>>>>
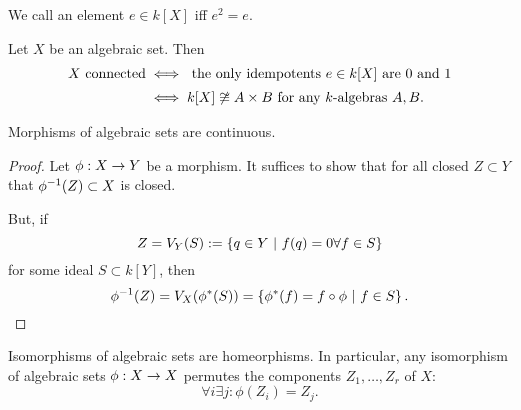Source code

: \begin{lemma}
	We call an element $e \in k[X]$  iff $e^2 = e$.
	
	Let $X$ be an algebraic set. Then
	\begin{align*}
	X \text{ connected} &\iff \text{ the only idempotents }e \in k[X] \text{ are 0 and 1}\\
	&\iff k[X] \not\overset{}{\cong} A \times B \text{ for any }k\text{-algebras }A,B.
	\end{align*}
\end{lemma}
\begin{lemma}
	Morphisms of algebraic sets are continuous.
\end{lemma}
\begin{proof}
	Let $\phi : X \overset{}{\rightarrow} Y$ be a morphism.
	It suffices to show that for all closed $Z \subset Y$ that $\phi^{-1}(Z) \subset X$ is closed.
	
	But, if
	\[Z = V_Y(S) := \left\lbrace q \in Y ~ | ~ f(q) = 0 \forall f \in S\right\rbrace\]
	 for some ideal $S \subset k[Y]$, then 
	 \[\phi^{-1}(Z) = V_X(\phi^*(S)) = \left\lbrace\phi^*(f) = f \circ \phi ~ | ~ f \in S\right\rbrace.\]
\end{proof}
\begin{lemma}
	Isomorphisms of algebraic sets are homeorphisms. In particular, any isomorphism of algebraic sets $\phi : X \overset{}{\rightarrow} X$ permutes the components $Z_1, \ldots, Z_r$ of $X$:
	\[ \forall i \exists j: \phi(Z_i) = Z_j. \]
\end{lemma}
<<<<
### Problem description:
Every entry above needs to be copied exactly, apart from its pictures.

### Response to this exercise:
Source code

: \begin{lemma}
	We call an element $e \in k[X]$  iff $e^2 = e$.
	
	Let $X$ be an algebraic set. Then
	\begin{align*}
	X \text{ connected} &\iff \text{ the only idempotents }e \in k[X] \text{ are 0 and 1}\\
	&\iff k[X] \not\overset{}{\cong} A \times B \text{ for any }k\text{-algebras }A,B.
	\end{align*}
\end{lemma}
\begin{lemma}
	Morphisms of algebraic sets are continuous.
\end{lemma}
\begin{proof}
	Let $\phi : X \overset{}{\rightarrow} Y$ be a morphism.
	It suffices to show that for all closed $Z \subset Y$ that $\phi^{-1}(Z) \subset X$ is closed.
	
	But, if
	\[Z = V_Y(S) := \left\lbrace q \in Y ~ | ~ f(q) = 0 \forall f \in S\right\rbrace\]
	 for some ideal $S \subset k[Y]$, then 
	 \[\phi^{-1}(Z) = V_X(\phi^*(S)) = \left\lbrace\phi^*(f) = f \circ \phi ~ | ~ f \in S\right\rbrace.\]
\end{proof}
\begin{lemma}
	Isomorphisms of algebraic sets are homeorphisms. In particular, any isomorphism of algebraic sets $\phi : X \overset{}{\rightarrow} X$ permutes the components $Z_1, \ldots, Z_r$ of $X$:
	\[ \forall i \exists j: \phi(Z_i) = Z_j. \]
\end{lemma}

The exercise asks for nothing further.